▸ **Task brief**: Your task is to extract the lines from the one holding "will not light" through the end of the material. Set them down exactly and add nothing.

▸ **Source records**:
'''

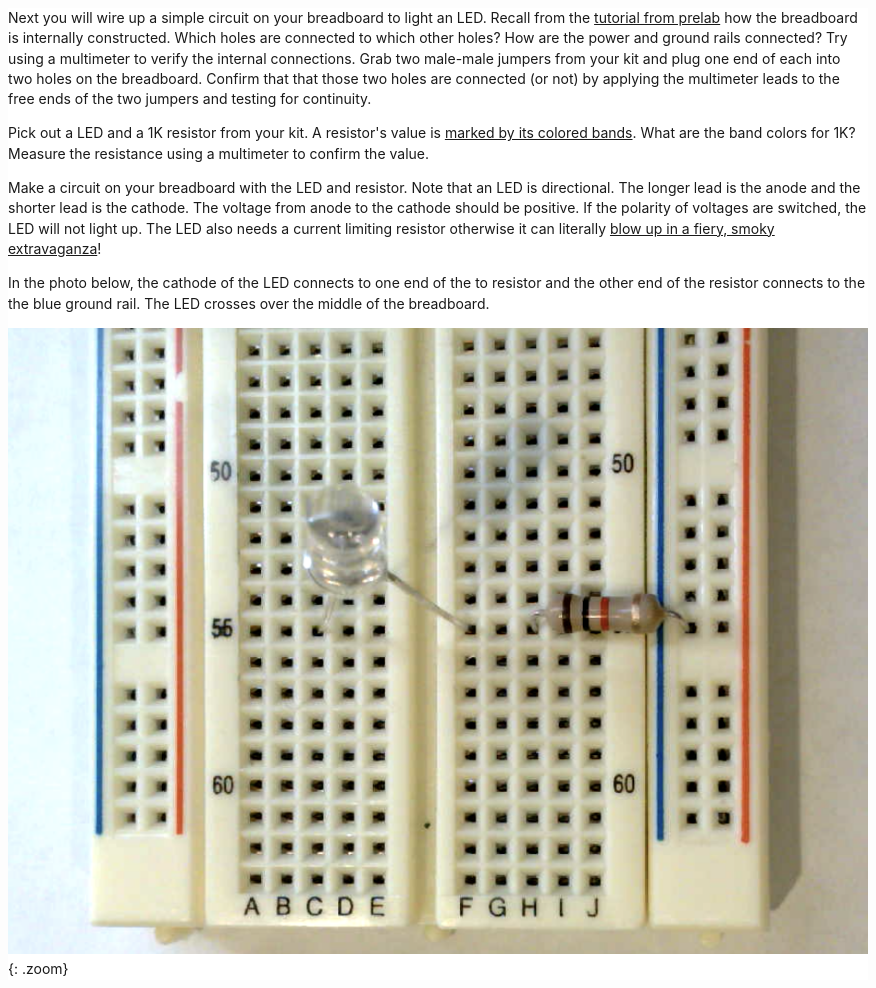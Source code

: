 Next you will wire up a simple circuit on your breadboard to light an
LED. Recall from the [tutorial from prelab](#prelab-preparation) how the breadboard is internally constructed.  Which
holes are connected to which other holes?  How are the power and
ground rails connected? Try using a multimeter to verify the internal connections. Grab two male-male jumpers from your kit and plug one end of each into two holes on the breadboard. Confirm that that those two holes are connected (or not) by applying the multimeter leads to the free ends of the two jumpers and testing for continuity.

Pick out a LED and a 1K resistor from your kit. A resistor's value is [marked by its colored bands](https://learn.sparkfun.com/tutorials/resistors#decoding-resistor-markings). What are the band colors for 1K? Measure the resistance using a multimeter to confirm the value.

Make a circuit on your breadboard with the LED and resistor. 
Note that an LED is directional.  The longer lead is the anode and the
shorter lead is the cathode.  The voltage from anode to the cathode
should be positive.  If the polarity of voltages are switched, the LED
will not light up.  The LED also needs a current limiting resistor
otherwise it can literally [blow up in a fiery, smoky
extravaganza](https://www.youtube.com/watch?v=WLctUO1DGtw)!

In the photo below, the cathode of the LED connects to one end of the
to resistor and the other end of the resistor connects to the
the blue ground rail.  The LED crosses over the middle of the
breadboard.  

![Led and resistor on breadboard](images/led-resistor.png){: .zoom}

'''

▸ **Reply to the exercise**:
will not light up.  The LED also needs a current limiting resistor
otherwise it can literally [blow up in a fiery, smoky
extravaganza](https://www.youtube.com/watch?v=WLctUO1DGtw)!

In the photo below, the cathode of the LED connects to one end of the
to resistor and the other end of the resistor connects to the
the blue ground rail.  The LED crosses over the middle of the
breadboard.  

![Led and resistor on breadboard](images/led-resistor.png){: .zoom}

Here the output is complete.